What to work on => Exactly reproduce the line that contains "## Tech Stack" and all lines after it in the entries below, through the very last line.
★ ★ ★ ★ ★
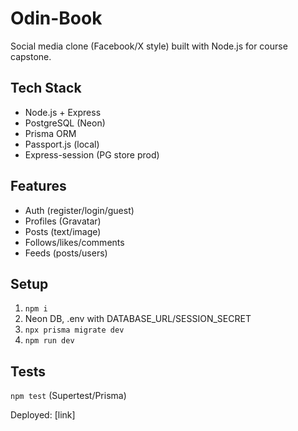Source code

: # Odin-Book

Social media clone (Facebook/X style) built with Node.js for course capstone.

## Tech Stack

- Node.js + Express
- PostgreSQL (Neon)
- Prisma ORM
- Passport.js (local)
- Express-session (PG store prod)

## Features

- Auth (register/login/guest)
- Profiles (Gravatar)
- Posts (text/image)
- Follows/likes/comments
- Feeds (posts/users)

## Setup

1. `npm i`
2. Neon DB, .env with DATABASE_URL/SESSION_SECRET
3. `npx prisma migrate dev`
4. `npm run dev`

## Tests

`npm test` (Supertest/Prisma)

Deployed: [link]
★ ★ ★ ★ ★
Answer for the task =>
## Tech Stack

- Node.js + Express
- PostgreSQL (Neon)
- Prisma ORM
- Passport.js (local)
- Express-session (PG store prod)

## Features

- Auth (register/login/guest)
- Profiles (Gravatar)
- Posts (text/image)
- Follows/likes/comments
- Feeds (posts/users)

## Setup

1. `npm i`
2. Neon DB, .env with DATABASE_URL/SESSION_SECRET
3. `npx prisma migrate dev`
4. `npm run dev`

## Tests

`npm test` (Supertest/Prisma)

Deployed: [link]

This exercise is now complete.